Membre d’aucun syndicat et parfaitement apolitique, j’abandonne cette place aux manifestants qui croient en l’avenir et aux CRS qui veillent sur le présent. Je presse toujours le pas vers Saint-Denis où j’ai mes habitudes. Je ne vais plus vers ces lieux où les prostituées adossées aux murs et aux chambranles des portes d’hôtels m’interpellaient en me lançant « Tu viens chéri, je t’emmène au septième ciel ». Je m’engouffre dans la rue du Faubourg Saint-Denis et ses passages. Je regarde à satiété les gens qui viennent pour la plupart du même coin que moi et dont les traits trahissent le même désarroi, le même hébétement. M’installant ensuite dans l’un des restaurants bon marché, je commande deux ou trois de ces pizzas à pâte fine couverte d’une mince couche de viande et d’oignons hachés. Le cuisinier kurde ou turc les retire fumantes et croustillantes du four et les déverse directement dans les assiettes des clients comme une rivière du paradis. Chacun a sa manière de les consommer. Moi, je les saupoudre de sumac et je les roule patiemment comme de gros cigares. À la première bouchée, je fais un bond dans le temps et l’espace. Je m’arrache à la grisaille et à la solitude parisiennes et je me retrouve sur l’orbite de mon enfance au Kurdistan heureux et bienveillant d’autrefois. Le mal-être qui ne me lâche pas d’une semelle se dissipe alors comme les volutes d’une cigarette allumée au cœur de l’ouragan. Quittant l’anonymat compact de Paris, je me retrouve avec mon père et le reste de la famille dans la pièce en pisé qui nous sert de salle de séjour. J’approche mes mains gercées du poêle à fioul domestique et je sens la chaleur de la vie envahir de nouveau la moindre cellule de mon corps. Mon père sourit car je suis de retour et les moissons s’annoncent abondantes. La pluie qu’on dit « miséricorde » en kurde inonde la ville et les champs de blés autour des villages environnants.
Place de la République, le mois de juillet est un gigantesque oignon pourri. Un vent chargé de crachin secoue violemment les arbres et fait tournoyer les feuilles mortes ainsi que les prospectus jetés par les badauds. En descendant les marches du métro pour rentrer chez moi, je pense que je vais encore me retrouver dans une voiture bondée de toute la misère humaine et de tous ses relents suffocants. Je m’étonne que l’homme, la plus belle créature de Dieu et la plus intelligente, puisse dégager autant de puanteurs surtout lorsqu’il s’adonne aux plaisirs de l’alcool et du tabac.
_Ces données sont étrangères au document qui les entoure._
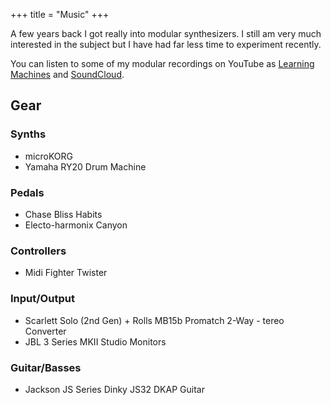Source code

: +++
title = "Music"
+++

A few years back I got really into modular synthesizers. I still am very much interested in the subject but I have had far less time to experiment recently.

You can listen to some of my modular recordings on YouTube as [Learning Machines](https://nullfish.dev/music/learning-machines.html) and [SoundCloud](https://soundcloud.com/learning-machines).

## Gear

### Synths
- microKORG
- Yamaha RY20 Drum Machine

### Pedals
- Chase Bliss Habits
- Electo-harmonix Canyon

### Controllers
- Midi Fighter Twister

### Input/Output
- Scarlett Solo (2nd Gen) + Rolls MB15b Promatch 2-Way - tereo Converter
- JBL 3 Series MKII Studio Monitors

### Guitar/Basses
- Jackson JS Series Dinky JS32 DKAP Guitar
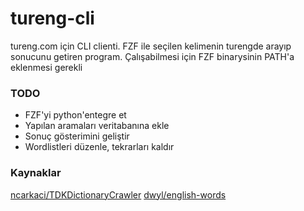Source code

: # tureng-cli 

tureng.com için CLI clienti. FZF ile seçilen kelimenin turengde arayıp
sonucunu getiren program. Çalışabilmesi için FZF binarysinin PATH'a eklenmesi 
gerekli

### TODO
- FZF'yi python'entegre et
- Yapılan aramaları veritabanına ekle
- Sonuç gösterimini geliştir
- Wordlistleri düzenle, tekrarları kaldır

### Kaynaklar 
[ncarkaci/TDKDictionaryCrawler](github.com/ncarkaci/TDKDictionaryCrawler)
[dwyl/english-words](github.com/dwyl/english-words)
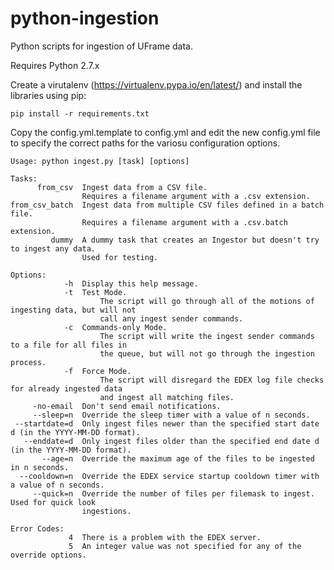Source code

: # python-ingestion
Python scripts for ingestion of UFrame data.

Requires Python 2.7.x

Create a virutalenv (https://virtualenv.pypa.io/en/latest/) and install the libraries using pip:

    pip install -r requirements.txt
    
Copy the config.yml.template to config.yml and edit the new config.yml file to specify the correct paths for the variosu configuration options.

    Usage: python ingest.py [task] [options]

    Tasks:
          from_csv  Ingest data from a CSV file. 
                    Requires a filename argument with a .csv extension.
    from_csv_batch  Ingest data from multiple CSV files defined in a batch file.  
                    Requires a filename argument with a .csv.batch extension.
             dummy  A dummy task that creates an Ingestor but doesn't try to ingest any data. 
                    Used for testing.

    Options:
                -h  Display this help message.
                -t  Test Mode. 
                        The script will go through all of the motions of ingesting data, but will not 
                        call any ingest sender commands.
                -c  Commands-only Mode. 
                        The script will write the ingest sender commands to a file for all files in 
                        the queue, but will not go through the ingestion process.
                -f  Force Mode. 
                        The script will disregard the EDEX log file checks for already ingested data 
                        and ingest all matching files.
         -no-email  Don't send email notifications.
         --sleep=n  Override the sleep timer with a value of n seconds.
     --startdate=d  Only ingest files newer than the specified start date d (in the YYYY-MM-DD format).
       --enddate=d  Only ingest files older than the specified end date d (in the YYYY-MM-DD format).
           --age=n  Override the maximum age of the files to be ingested in n seconds.
      --cooldown=n  Override the EDEX service startup cooldown timer with a value of n seconds.
         --quick=n  Override the number of files per filemask to ingest. Used for quick look 
                    ingestions.

    Error Codes:
                 4  There is a problem with the EDEX server.
                 5  An integer value was not specified for any of the override options.
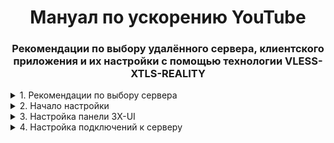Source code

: <h1 align="center">Мануал по ускорению YouTube</h1>
<h3 align="center">Рекомендации по выбору удалённого сервера, клиентского приложения и их настройки с помощью технологии VLESS-XTLS-REALITY</h3>
<details>
  <p><summary>1. Рекомендации по выбору сервера</summary></p>
    <p>
    1.1 Для быстрой работы сайтов необходим сервер в "свободном" интернет-пространстве. Самыми близкими и нецензурируемыми интернет-зонами считаются Нидерланды и Германия. Для начала, выбирайте из этих двух, хотя никто не ограничивает фантазию.
  </p>
  <p>
    1.2 Имеются минимальные ограничения по мощности сервера. Технологии, описанные в этом мануале, имеют очень низкие системные требования, поэтому, подойдёт самый дешёвый сервер. Не стесняемся пользоваться пользоваться <a href="https://poiskvps.ru/index.php?search_country%5B%5D=2">сайтами для поиска виртуальных серверов</a>.<br />
  Процессор (CPU): 1 ядра с частотой 2.0 ГГц вполне достаточно.<br />
  Оперативная память (RAM): 1 Гб.<br />
  Диск: 10 Гб, NVMe SSD.<br />
  Скорость интернета: 100 Мбит/с. ВНИМАНИЕ! Следите, чтобы хитрые хостеры не давали сервер с ограничением трафика. Такое для наших целей не подходит.<br />
  Операционная система: Linux Ubuntu (или аналогичная Linux система).
  </p>
  <p>
    1.3 Выберите подходящего по цене хостера и арендуйте сервер. Получили логин, пароль и IP адрес? Переходите у пункту 2.
  </p>
</details>

<details>
  <p><summary>2. Начало настройки</summary></p>
    <p>
    2.1 Первым делом проверьте IP вашего сервера. Для этого воспользуйтесь командной строкой (для windows команда curl https://ipinfo.io/[IPсервера_без_скобок]. IP должен быть той локации, где вы арендовали сервер.<br />
    <p>
    2.2 Подключаемся к серверу через SSH. Для этого подойдёт <a href="https://www.chiark.greenend.org.uk/~sgtatham/putty/latest.html">десктопное приложение PuTTY</a>.<br /> 
    Вводим IP своего VPS сервера. Порт по умолчанию всегда 22. <br />
    В появившемся окне терминала вводим логин и пароль, предоставленные хостером при аренде сервера.<br />
    </p>
    <p>
    2.3 Для работы админ-панели 3X-UI требуется сертификат. Генерируем его командой из <a href="https://gist.github.com/loskiq/f6d9348c8cfd8573a90cafda88a57392#file-3x-ui-md">этого репозитория</a>.<br />
    Во время генерации терминал предложит ввести название организации, e-mail и т. д. Вводить ничего не нужно, нажимаем Enter везде.<br />
    </p>      
    <p>
    2.4 Устанавливаем админ-панель командой <a href="https://github.com/MHSanaei/3x-ui#install--upgrade">из репозитория GitHub</a>. После установки автоматически выведутся Username, Password и Access URL.     Записываем и переходим к пункту 3.
    </p>
</details>

<details>
  <p><summary>3. Настройка панели 3X-UI</summary></p>
  <p>
    3.1 Введите в строку браузера URL выданный в терминале после установки 3X-UI.<br />
    В окне браузера вы увидите уведомление о незащищённом соединении. Нужно согласиться.<br />
    Введите Username, Password и войдите в панель.<br/>
  </p>
  <p>
    3.2 В окне браузера слева есть столбец с разделами адми-панели 3X-UI. Перейдите в раздел Настройки панели. Здесь нужно указать путь к сертификатам, которые мы сгенерировали в пункте 2.3.<br />
    Путь к файлу публичного ключа сертификата панели: /etc/ssl/certs/3x-ui.pem <br />
    Путь к файлу приватного ключа сертификата панели: /etc/ssl/certs/3x-ui.key <br />
    В самом верху окна браузера необходимо нажать Сохранить потом Перезапуск панели, чтобы изменения вступили в силу.<br />
  </p>
  <p>
    3.3 Тепреь перейдите во вкладку Настройки безопасности и смените пароль. После нажатия кнопки Подтвердить, панель разлогинится. Войдите в панель заново, уже с зашифрованным соединением.
  </p>
</details>

<details>
  <p><summary>4. Настройка подключений к серверу</summary></p>
  <p>
    4.1 Для начала нужно определить на какой сайт имитировать трафик. Для этого подойдут сайты, которые находятся в окружении нашего сервера. Просканируем окружение с помощью утилиты
  </p>
  <p>
    4.111 Перейдите в раздел Подключения (Inbounds).<br />
  </p>
</details>
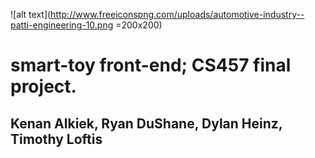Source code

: ![alt text](http://www.freeiconspng.com/uploads/automotive-industry--patti-engineering-10.png =200x200)
# smart-toy front-end; CS457 final project.
## Kenan Alkiek, Ryan DuShane, Dylan Heinz, Timothy Loftis
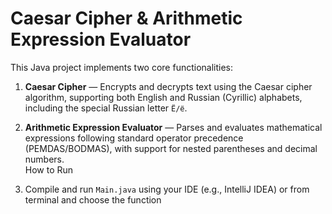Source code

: # Caesar Cipher & Arithmetic Expression Evaluator          
            
This Java project implements two core functionalities:            
            
1. **Caesar Cipher** — Encrypts and decrypts text using the Caesar cipher algorithm, supporting both English and Russian (Cyrillic) alphabets, including the special Russian letter `Ё/ё`.            
2. **Arithmetic Expression Evaluator** — Parses and evaluates mathematical expressions following standard operator precedence (PEMDAS/BODMAS), with support for nested parentheses and decimal numbers.            
How to Run          
          
1. Compile and run `Main.java` using your IDE (e.g., IntelliJ IDEA) or from terminal and choose the function     
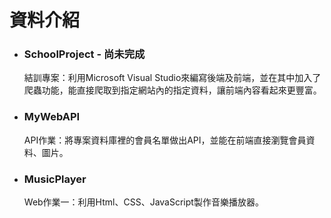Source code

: 資料介紹
===
* ### SchoolProject - 尚未完成
  結訓專案：利用Microsoft Visual Studio來編寫後端及前端，並在其中加入了爬蟲功能，能直接爬取到指定網站內的指定資料，讓前端內容看起來更豐富。
* ### MyWebAPI
  API作業：將專案資料庫裡的會員名單做出API，並能在前端直接瀏覽會員資料、圖片。
* ### MusicPlayer
  Web作業一：利用Html、CSS、JavaScript製作音樂播放器。
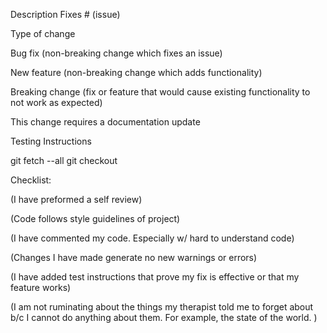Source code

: Description
Fixes # (issue)

Type of change

 Bug fix (non-breaking change which fixes an issue)
 
 New feature (non-breaking change which adds functionality)
 
 Breaking change (fix or feature that would cause existing functionality to not work as expected)
 
 This change requires a documentation update
 
 
Testing Instructions

git fetch --all
git checkout <branch-name>
 
 
Checklist:

 (I have preformed a self review)
 
 (Code follows style guidelines of project)
 
 (I have commented my code. Especially w/ hard to understand code)
 
 (Changes I have made generate no new warnings or errors)
 
 (I have added test instructions that prove my fix is effective or that my feature works)
 
 (I am not ruminating about the things my therapist told me to forget about b/c I cannot do anything about them. For example, the state of the world. )
 
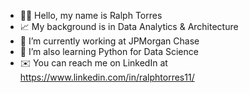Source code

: - 👋🏼 Hello, my name is Ralph Torres
- 📈 My background is in Data Analytics & Architecture
- 🏢 I’m currently working at JPMorgan Chase
- 🌱 I’m also learning Python for Data Science
- ✉️ You can reach me on LinkedIn at https://www.linkedin.com/in/ralphtorres11/

<!---
ralphtorres11/ralphtorres11 is a ✨ special ✨ repository because its `README.md` (this file) appears on your GitHub profile.
You can click the Preview link to take a look at your changes.
--->
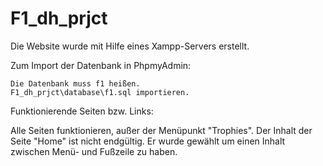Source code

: # F1_dh_prjct

Die Website wurde mit Hilfe eines Xampp-Servers erstellt.

Zum Import der Datenbank in PhpmyAdmin:

    Die Datenbank muss f1 heißen.
    F1_dh_prjct\database\f1.sql importieren.

Funktionierende Seiten bzw. Links:

Alle Seiten funktionieren, außer der Menüpunkt "Trophies".
Der Inhalt der Seite "Home" ist nicht endgültig. Er wurde gewählt um einen Inhalt zwischen Menü- und Fußzeile zu haben.

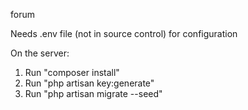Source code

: forum

Needs .env file (not in source control) for configuration

On the server:
1. Run "composer install"
2. Run "php artisan key:generate"
3. Run "php artisan migrate --seed"
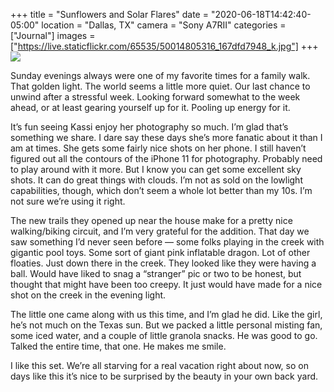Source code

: +++
title = "Sunflowers and Solar Flares"
date = "2020-06-18T14:42:40-05:00"
location = "Dallas, TX"
camera = "Sony A7RII"
categories = ["Journal"]
images = ["https://live.staticflickr.com/65535/50014805316_167dfd7948_k.jpg"]
+++
<img src="https://live.staticflickr.com/65535/50014805316_167dfd7948_k.jpg">
<!--more-->
Sunday evenings always were one of my favorite times for a family walk. That golden light. The world seems a little more quiet. Our last chance to unwind after a stressful week. Looking forward somewhat to the week ahead, or at least gearing yourself up for it. Pooling up energy for it.

It’s fun seeing Kassi enjoy her photography so much. I’m glad that’s something we share. I dare say these days she’s more fanatic about it than I am at times. She gets some fairly nice shots on her phone. I still haven’t figured out all the contours of the iPhone 11 for photography. Probably need to play around with it more. But I know you can get some excellent sky shots. It can do great things with clouds. I’m not as sold on the lowlight capabilities, though, which don’t seem a whole lot better than my 10s. I’m not sure we’re using it right.

The new trails they opened up near the house make for a pretty nice walking/biking circuit, and I’m very grateful for the addition. That day we saw something I’d never seen before — some folks playing in the creek with gigantic pool toys. Some sort of giant pink inflatable dragon. Lot of other floaties. Just down there in the creek. They looked like they were having a ball. Would have liked to snag a “stranger” pic or two to be honest, but thought that might have been too creepy. It just would have made for a nice shot on the creek in the evening light.

The little one came along with us this time, and I’m glad he did. Like the girl, he’s not much on the Texas sun. But we packed a little personal misting fan, some iced water, and a couple of little granola snacks. He was good to go. Talked the entire time, that one. He makes me smile.

I like this set. We’re all starving for a real vacation right about now, so on days like this it’s nice to be surprised by the beauty in your own back yard.

<div id="gallery">
		<img alt="" src="https://live.staticflickr.com/65535/50014275863_661c040fed.jpg"
			data-image="https://live.staticflickr.com/65535/50014275863_95f58784b9_k.jpg">
		<img alt="" src="https://live.staticflickr.com/65535/50014806056_747bcf1d4b.jpg"
			data-image="https://live.staticflickr.com/65535/50014806056_b2ee65432f_k.jpg">
		<img alt="" src="https://live.staticflickr.com/65535/50014806226_916b720c1c.jpg"
			data-image="https://live.staticflickr.com/65535/50014806226_048c42ed0a_k.jpg">
		<img alt="" src="https://live.staticflickr.com/65535/50014276158_ab50bd7089.jpg"
			data-image="https://live.staticflickr.com/65535/50014276158_8257646f75_k.jpg">
		<img alt="" src="https://live.staticflickr.com/65535/50014276003_319defbdd3.jpg"
			data-image="https://live.staticflickr.com/65535/50014276003_dba37a54dc_k.jpg">
		<img alt="" src="https://live.staticflickr.com/65535/50014805956_66507fe5c7.jpg"
			data-image="https://live.staticflickr.com/65535/50014805956_f08c965505_k.jpg">
		<img alt="" src="https://live.staticflickr.com/65535/50014805871_fe05e3d9de.jpg"
			data-image="https://live.staticflickr.com/65535/50014805871_ee6cf7ebc4_k.jpg">
		<img alt="" src="https://live.staticflickr.com/65535/50014805446_cd6d277053.jpg"
			data-image="https://live.staticflickr.com/65535/50014805446_fb6dd16610_k.jpg">
		<img alt="" src="https://live.staticflickr.com/65535/50014806711_e0ea1b30ee.jpg"
			data-image="https://live.staticflickr.com/65535/50014806711_39d7f97bd5_k.jpg">
		<img alt="" src="https://live.staticflickr.com/65535/50015067172_18a22542a9.jpg"
			data-image="https://live.staticflickr.com/65535/50015067172_4196fb873c_k.jpg">
		<img alt="" src="https://live.staticflickr.com/65535/50015067132_11c72567eb.jpg"
			data-image="https://live.staticflickr.com/65535/50015067132_1181862fc0_k.jpg">
		<img alt="" src="https://live.staticflickr.com/65535/50014805091_2fe1b1761d.jpg"
			data-image="https://live.staticflickr.com/65535/50014805091_c811ebf23c_k.jpg">
		<img alt="" src="https://live.staticflickr.com/65535/50014806011_f94ec1aee5.jpg"
			data-image="https://live.staticflickr.com/65535/50014806011_e2ad34285a_k.jpg">
		<img alt="" src="https://live.staticflickr.com/65535/50014805316_40285a0f00.jpg"
			data-image="https://live.staticflickr.com/65535/50014805316_167dfd7948_k.jpg">
		<img alt="" src="https://live.staticflickr.com/65535/50014275283_79507182e5.jpg"
			data-image="https://live.staticflickr.com/65535/50014275283_154d61de67_k.jpg">
		<img alt="" src="https://live.staticflickr.com/65535/50014275153_624aa13d10.jpg"
			data-image="https://live.staticflickr.com/65535/50014275153_d6eaf35713_k.jpg">
		<img alt="" src="https://live.staticflickr.com/65535/50015066337_eec5d96bf7.jpg"
			data-image="https://live.staticflickr.com/65535/50015066337_cf8b852f5d_k.jpg">
		<img alt="" src="https://live.staticflickr.com/65535/50014276193_80db66f821.jpg"
			data-image="https://live.staticflickr.com/65535/50014276193_27d57d5fa2_k.jpg">
		<img alt="" src="https://live.staticflickr.com/65535/50014275918_0357d5ec1d.jpg"
			data-image="https://live.staticflickr.com/65535/50014275918_adf13f7798_k.jpg">
		<img alt="" src="https://live.staticflickr.com/65535/50015067587_52a570564d.jpg"
			data-image="https://live.staticflickr.com/65535/50015067587_3fc1ba4202_k.jpg">
		<img alt="" src="https://live.staticflickr.com/65535/50015066792_c023ba36e9.jpg"
			data-image="https://live.staticflickr.com/65535/50015066792_39cea0e373_k.jpg">
		<img alt="" src="https://live.staticflickr.com/65535/50014806416_66fa48ea29.jpg"
			data-image="https://live.staticflickr.com/65535/50014806416_2fb7cd1055_k.jpg">
		<img alt="" src="https://live.staticflickr.com/65535/50014806621_142354e2eb.jpg"
			data-image="https://live.staticflickr.com/65535/50014806621_5b46c63881_k.jpg">
		<img alt="" src="https://live.staticflickr.com/65535/50015066712_7faa7d0a24.jpg"
			data-image="https://live.staticflickr.com/65535/50015066712_c0ceb5b877_k.jpg">
</div>
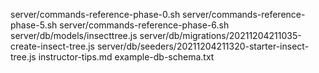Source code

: server/commands-reference-phase-0.sh
server/commands-reference-phase-5.sh
server/commands-reference-phase-6.sh
server/db/models/insecttree.js
server/db/migrations/20211204211035-create-insect-tree.js
server/db/seeders/20211204211320-starter-insect-tree.js
instructor-tips.md
example-db-schema.txt
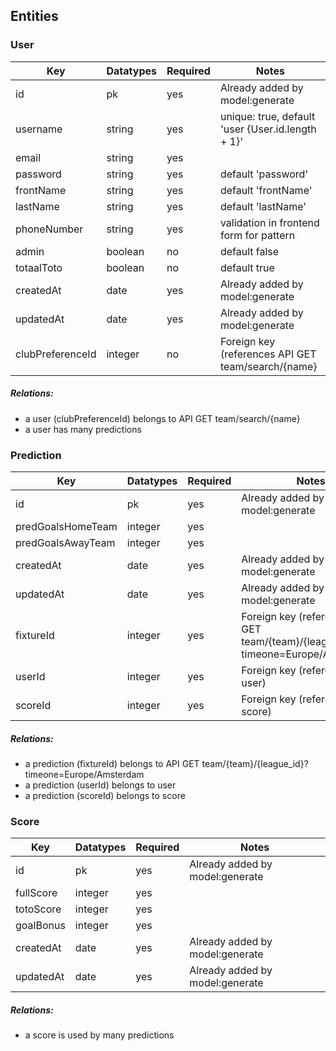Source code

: ## Entities

### User

| Key              | Datatypes | Required | Notes                                              |
| ---------------- | --------- | -------- | -------------------------------------------------- |
| id               | pk        | yes      | Already added by model:generate                    |
| username         | string    | yes      | unique: true, default 'user {User.id.length + 1}'  |
| email            | string    | yes      |                                                    |
| password         | string    | yes      | default 'password'                                 |
| frontName        | string    | yes      | default 'frontName'                                |
| lastName         | string    | yes      | default 'lastName'                                 |
| phoneNumber      | string    | yes      | validation in frontend form for pattern            |
| admin            | boolean   | no       | default false                                      |
| totaalToto       | boolean   | no       | default true                                       |
| createdAt        | date      | yes      | Already added by model:generate                    |
| updatedAt        | date      | yes      | Already added by model:generate                    |
| clubPreferenceId | integer   | no       | Foreign key (references API GET team/search/{name} |

##### Relations:

- a user (clubPreferenceId) belongs to API GET team/search/{name}
- a user has many predictions

### Prediction

| Key               | Datatypes | Required | Notes                                                                             |
| ----------------- | --------- | -------- | --------------------------------------------------------------------------------- |
| id                | pk        | yes      | Already added by model:generate                                                   |
| predGoalsHomeTeam | integer   | yes      |                                                                                   |
| predGoalsAwayTeam | integer   | yes      |                                                                                   |
| createdAt         | date      | yes      | Already added by model:generate                                                   |
| updatedAt         | date      | yes      | Already added by model:generate                                                   |
| fixtureId         | integer   | yes      | Foreign key (references API GET team/{team}/{league_id}?timeone=Europe/Amsterdam) |
| userId            | integer   | yes      | Foreign key (references user)                                                     |
| scoreId           | integer   | yes      | Foreign key (references score)                                                    |

##### Relations:

- a prediction (fixtureId) belongs to API GET team/{team}/{league_id}?timeone=Europe/Amsterdam
- a prediction (userId) belongs to user
- a prediction (scoreId) belongs to score

### Score

| Key       | Datatypes | Required | Notes                           |
| --------- | --------- | -------- | ------------------------------- |
| id        | pk        | yes      | Already added by model:generate |
| fullScore | integer   | yes      |                                 |
| totoScore | integer   | yes      |                                 |
| goalBonus | integer   | yes      |                                 |
| createdAt | date      | yes      | Already added by model:generate |
| updatedAt | date      | yes      | Already added by model:generate |

##### Relations:

- a score is used by many predictions
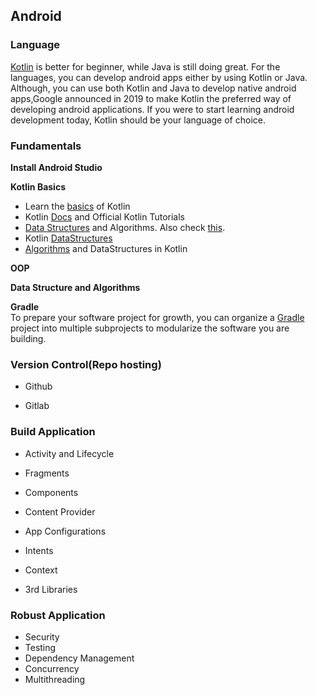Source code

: ## Android

### Language
[Kotlin](https://kotlinlang.org/) is better for beginner, while Java is still doing great.
For the languages, you can develop android apps either by using Kotlin or Java. Although, you can use both Kotlin and Java to develop native android apps,Google announced in 2019 to make Kotlin the preferred way of developing android applications. If you were to start learning android development today, Kotlin should be your language of choice.

### Fundamentals
**Install Android Studio**

**Kotlin Basics**  
* Learn the [basics](https://blog.teamtreehouse.com/absolute-beginners-guide-kotlin) of Kotlin  
* Kotlin [Docs](https://kotlinlang.org/docs/basic-syntax.html)   and Official Kotlin Tutorials  
* [Data Structures](https://www.studytonight.com/data-structures/introduction-to-data-structures) and Algorithms. Also check [this](https://www.tutorialspoint.com/data_structures_algorithms/index.htm).   
* Kotlin [DataStructures](https://kotlinlang.org/docs/collections-overview.html)     
* [Algorithms](https://github.com/bmaslakov/kotlin-algorithm-club) and DataStructures in Kotlin 


**OOP**  

**Data Structure and Algorithms**  

**Gradle**  
To prepare your software project for growth, you can organize a [Gradle](https://docs.gradle.org/current/userguide/what_is_gradle.html) project into multiple subprojects to modularize the software you are building. 
### Version Control(Repo hosting)
* Github

* Gitlab


### Build Application
* Activity and Lifecycle

* Fragments
* Components
* Content Provider
* App Configurations
* Intents
* Context
* 3rd Libraries

### Robust Application
* Security
* Testing
* Dependency Management
* Concurrency
* Multithreading

































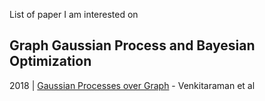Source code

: List of paper I am interested on

## Graph Gaussian Process and Bayesian Optimization
2018 | [Gaussian Processes over Graph](https://arxiv.org/pdf/1803.05776.pdf) - Venkitaraman et al
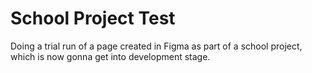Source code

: # School Project Test
Doing a trial run of a page created in Figma as part of a school project, which is now gonna get into development stage.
Malgré le mauvais temps, les vendeurs à la sauvette ont investi les moindres recoins de la station avec leurs marchandises sur des étals de fortune ou à même le sol. Leur nombre ne cesse d’augmenter depuis la monnaie unique et la baisse du pouvoir d’achat. Gagnant modestement ma vie, je leur achète souvent des melons et des avocats moins chers que dans les magasins ED et Leader Price où je fais mes courses. Les Monoprix et les petits magasins de quartier sont bien au-dessus de mes moyens. La vie est à présent un véritable parcours du combattant et l’argent file entre les doigts des hommes les plus économes.
Un vendeur du sous-continent indien attire mon attention avec son cageot rempli de grenades bien alignées. L’air exsangue, il est tellement maigre qu’on dirait qu’il ne mange qu’une fois par an et qu’il envoie tout l’argent gagné au pays pour sauver de la mort une centaine de bouches criant famine. Sans doute demandeur d’asile politique et muni d’un récépissé délivré par l’office français de protection des réfugiés et des apatrides, il vit dans la peur permanente d’être arrêté et de voir sa marchandise confisquée. En voyant les grenades, j’ai envie d’en acheter une ou deux pour renouer avec le temps de l’enfance où je me sentais si protégé, si heureux. Le vendeur s’exprime mal en français et il me donne l’impression de vouloir brader sa marchandise. En me tendant un sac en plastique transparent qui contient cinq grenades, il m’adresse un petit sourire triste. Il a de grands yeux comme ceux des vaches sacrées de Krishna de son sous-continent natal.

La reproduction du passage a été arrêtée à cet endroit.